Yuhang Yang, Fengqi Liu, Yixing Lu, Qin Zhao, Pingyu Wu, Wei Zhai, Ran Yi, Yang Cao, Lizhuang Ma, Zheng-Jun Zha, Junting Dong
3D human digitization has long been a highly pursued yet challenging task. Existing methods aim to generate high-quality 3D digital humans from single or multiple views, but remain primarily constrained by current paradigms and the scarcity of 3D human assets. Specifically, recent approaches fall into several paradigms: optimization-based and feed-forward (both single-view regression and multi-view generation with reconstruction). However, they are limited by slow speed, low quality, cascade reasoning, and ambiguity in mapping low-dimensional planes to high-dimensional space due to occlusion and invisibility, respectively. Furthermore, existing 3D human assets remain small-scale, insufficient for large-scale training. To address these challenges, we propose a latent space generation paradigm for 3D human digitization, which involves compressing multi-view images into Gaussians via a UV-structured VAE, along with DiT-based conditional generation, we transform the ill-posed low-to-high-dimensional mapping problem into a learnable distribution shift, which also supports end-to-end inference.

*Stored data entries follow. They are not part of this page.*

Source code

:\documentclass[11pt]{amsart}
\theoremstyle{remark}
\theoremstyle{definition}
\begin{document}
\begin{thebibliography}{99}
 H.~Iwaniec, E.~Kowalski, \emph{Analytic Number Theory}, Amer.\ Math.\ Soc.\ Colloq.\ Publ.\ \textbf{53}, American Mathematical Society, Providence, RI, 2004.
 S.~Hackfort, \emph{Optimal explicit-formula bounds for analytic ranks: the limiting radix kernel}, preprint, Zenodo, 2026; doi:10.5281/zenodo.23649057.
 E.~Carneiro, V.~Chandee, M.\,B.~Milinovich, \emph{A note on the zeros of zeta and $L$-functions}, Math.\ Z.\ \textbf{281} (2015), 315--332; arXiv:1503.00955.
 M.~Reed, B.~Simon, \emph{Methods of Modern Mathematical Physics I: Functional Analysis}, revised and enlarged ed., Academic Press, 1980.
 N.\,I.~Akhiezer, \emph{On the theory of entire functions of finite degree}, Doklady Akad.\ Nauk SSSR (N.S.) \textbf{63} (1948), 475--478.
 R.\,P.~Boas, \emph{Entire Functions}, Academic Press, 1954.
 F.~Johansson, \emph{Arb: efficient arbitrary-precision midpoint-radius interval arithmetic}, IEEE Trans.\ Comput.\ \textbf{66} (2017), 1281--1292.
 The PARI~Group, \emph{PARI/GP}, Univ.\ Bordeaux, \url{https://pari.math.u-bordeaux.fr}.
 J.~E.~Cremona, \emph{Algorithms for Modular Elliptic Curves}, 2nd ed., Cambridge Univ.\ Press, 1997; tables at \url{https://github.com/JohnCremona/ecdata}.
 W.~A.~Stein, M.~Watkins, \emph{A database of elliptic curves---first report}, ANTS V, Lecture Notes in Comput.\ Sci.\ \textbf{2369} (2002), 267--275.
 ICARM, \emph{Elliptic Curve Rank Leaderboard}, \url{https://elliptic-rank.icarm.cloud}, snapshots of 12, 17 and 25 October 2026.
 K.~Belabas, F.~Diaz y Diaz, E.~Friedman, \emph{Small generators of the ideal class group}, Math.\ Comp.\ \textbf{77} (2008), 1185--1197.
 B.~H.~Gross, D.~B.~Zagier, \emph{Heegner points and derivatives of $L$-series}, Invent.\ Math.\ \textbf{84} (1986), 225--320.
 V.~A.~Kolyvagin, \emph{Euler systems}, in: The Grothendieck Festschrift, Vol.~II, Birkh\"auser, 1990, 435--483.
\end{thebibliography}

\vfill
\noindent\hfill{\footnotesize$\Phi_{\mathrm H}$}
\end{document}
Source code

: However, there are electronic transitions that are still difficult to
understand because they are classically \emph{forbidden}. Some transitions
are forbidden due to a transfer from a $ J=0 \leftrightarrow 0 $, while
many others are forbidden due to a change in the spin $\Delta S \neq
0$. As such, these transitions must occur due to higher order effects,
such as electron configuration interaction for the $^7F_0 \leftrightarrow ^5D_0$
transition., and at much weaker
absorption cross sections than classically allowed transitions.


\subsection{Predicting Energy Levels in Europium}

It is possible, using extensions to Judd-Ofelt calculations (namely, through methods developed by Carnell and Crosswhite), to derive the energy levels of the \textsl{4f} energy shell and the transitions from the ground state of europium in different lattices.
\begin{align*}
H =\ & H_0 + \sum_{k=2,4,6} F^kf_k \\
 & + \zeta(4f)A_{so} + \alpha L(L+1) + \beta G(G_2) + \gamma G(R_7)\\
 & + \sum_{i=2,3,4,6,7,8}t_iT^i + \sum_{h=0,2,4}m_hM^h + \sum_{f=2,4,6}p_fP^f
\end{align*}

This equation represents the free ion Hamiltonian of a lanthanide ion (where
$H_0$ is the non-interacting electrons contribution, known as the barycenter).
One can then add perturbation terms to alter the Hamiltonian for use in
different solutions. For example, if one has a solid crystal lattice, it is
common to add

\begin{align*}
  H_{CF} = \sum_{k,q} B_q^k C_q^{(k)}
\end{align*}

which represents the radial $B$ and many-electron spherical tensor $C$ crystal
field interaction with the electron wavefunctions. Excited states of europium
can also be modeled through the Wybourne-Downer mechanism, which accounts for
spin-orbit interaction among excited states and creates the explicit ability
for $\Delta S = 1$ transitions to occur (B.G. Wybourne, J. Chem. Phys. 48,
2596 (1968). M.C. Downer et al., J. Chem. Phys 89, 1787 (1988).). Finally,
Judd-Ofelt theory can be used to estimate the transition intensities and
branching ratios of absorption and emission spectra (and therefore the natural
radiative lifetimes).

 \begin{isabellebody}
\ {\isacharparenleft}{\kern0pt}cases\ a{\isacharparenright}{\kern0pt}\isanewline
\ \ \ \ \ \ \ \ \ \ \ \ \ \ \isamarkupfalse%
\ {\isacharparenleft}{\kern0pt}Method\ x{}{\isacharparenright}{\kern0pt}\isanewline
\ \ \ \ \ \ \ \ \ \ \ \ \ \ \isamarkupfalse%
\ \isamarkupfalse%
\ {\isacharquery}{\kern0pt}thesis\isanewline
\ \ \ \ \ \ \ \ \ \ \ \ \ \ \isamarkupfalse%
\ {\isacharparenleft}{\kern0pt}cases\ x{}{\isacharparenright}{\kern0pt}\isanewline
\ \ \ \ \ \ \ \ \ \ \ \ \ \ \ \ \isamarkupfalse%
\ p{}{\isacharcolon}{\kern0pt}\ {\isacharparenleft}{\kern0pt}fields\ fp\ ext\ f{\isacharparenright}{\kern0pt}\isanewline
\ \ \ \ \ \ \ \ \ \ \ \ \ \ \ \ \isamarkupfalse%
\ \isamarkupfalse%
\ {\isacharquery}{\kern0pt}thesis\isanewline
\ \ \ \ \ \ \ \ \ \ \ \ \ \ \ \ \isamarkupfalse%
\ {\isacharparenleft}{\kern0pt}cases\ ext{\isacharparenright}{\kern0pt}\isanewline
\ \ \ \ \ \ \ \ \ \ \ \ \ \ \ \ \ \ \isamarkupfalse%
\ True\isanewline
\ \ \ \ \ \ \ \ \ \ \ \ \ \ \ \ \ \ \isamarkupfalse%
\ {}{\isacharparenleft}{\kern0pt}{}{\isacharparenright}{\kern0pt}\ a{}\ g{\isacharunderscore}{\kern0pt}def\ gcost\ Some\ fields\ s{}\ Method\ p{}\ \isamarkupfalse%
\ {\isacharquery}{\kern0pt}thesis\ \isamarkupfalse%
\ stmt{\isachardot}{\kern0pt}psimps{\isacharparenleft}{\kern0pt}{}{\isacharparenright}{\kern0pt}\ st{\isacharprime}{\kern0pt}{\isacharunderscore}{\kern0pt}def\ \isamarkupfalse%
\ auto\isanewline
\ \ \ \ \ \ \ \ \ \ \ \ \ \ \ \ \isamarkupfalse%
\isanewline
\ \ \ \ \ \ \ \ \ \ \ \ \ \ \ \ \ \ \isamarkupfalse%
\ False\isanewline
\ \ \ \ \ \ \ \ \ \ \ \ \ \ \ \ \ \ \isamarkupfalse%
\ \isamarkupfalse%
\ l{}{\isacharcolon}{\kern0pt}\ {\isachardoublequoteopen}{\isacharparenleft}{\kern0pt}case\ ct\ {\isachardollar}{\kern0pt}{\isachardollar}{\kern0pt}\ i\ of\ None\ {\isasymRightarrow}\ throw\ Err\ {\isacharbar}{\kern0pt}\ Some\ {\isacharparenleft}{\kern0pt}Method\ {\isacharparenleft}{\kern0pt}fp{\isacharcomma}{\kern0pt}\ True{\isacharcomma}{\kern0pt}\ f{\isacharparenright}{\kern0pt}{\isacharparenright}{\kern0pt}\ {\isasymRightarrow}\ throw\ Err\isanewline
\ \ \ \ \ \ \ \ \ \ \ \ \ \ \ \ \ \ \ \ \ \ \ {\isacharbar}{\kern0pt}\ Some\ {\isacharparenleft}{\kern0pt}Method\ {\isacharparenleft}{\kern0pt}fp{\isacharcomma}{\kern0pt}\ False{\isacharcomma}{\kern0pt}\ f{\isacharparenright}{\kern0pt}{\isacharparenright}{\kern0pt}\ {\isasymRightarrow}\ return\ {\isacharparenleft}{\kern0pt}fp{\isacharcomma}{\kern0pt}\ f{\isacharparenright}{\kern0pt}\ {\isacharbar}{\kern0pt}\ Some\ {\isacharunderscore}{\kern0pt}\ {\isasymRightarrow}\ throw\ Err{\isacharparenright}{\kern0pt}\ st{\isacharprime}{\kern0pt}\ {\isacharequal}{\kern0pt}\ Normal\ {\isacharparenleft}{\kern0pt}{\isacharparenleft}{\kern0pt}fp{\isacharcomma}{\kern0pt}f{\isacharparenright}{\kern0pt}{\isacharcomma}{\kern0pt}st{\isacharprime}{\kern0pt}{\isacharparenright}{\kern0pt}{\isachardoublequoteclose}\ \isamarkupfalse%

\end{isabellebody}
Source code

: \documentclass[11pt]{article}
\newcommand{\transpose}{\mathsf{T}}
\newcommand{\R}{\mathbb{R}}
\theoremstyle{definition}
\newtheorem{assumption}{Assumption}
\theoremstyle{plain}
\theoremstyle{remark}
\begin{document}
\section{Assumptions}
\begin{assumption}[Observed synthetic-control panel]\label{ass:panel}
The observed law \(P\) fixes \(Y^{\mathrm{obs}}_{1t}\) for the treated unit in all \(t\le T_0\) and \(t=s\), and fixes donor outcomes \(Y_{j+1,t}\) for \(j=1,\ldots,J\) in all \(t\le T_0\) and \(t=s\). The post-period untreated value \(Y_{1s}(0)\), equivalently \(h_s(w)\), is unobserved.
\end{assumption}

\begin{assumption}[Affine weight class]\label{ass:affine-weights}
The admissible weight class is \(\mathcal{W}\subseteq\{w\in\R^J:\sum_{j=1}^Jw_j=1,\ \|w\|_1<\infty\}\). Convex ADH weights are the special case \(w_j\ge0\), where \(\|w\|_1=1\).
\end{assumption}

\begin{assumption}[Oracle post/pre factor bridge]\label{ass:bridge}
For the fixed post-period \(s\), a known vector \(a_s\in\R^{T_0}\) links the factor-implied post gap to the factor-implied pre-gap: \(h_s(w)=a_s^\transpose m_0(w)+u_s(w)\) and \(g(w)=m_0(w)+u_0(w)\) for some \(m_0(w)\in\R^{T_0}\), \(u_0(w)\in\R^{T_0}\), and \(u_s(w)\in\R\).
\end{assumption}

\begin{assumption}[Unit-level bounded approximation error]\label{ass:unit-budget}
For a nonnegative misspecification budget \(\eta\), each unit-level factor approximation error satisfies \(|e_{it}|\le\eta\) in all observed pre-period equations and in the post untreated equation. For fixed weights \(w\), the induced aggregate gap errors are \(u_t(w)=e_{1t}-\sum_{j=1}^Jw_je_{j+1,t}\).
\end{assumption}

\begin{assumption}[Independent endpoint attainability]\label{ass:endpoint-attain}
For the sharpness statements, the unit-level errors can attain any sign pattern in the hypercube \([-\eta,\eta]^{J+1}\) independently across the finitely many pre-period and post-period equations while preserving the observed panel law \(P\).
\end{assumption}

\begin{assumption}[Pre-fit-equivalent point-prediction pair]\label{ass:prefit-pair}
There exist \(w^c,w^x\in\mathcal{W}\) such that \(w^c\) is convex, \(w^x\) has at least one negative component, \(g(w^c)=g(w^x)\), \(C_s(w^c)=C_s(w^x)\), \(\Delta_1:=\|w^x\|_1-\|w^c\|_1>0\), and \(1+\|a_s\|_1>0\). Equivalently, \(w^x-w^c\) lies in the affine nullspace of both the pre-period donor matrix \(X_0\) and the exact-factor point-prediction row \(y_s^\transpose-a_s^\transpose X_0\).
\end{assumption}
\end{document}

In addition, we employ the multi-view optimization approach combined with synthetic data to construct the HGS-1M dataset, which contains $1$ million 3D Gaussian assets to support the large-scale training. Experimental results demonstrate that our paradigm, powered by large-scale training, produces high-quality 3D human Gaussians with intricate textures, facial details, and loose clothing deformation.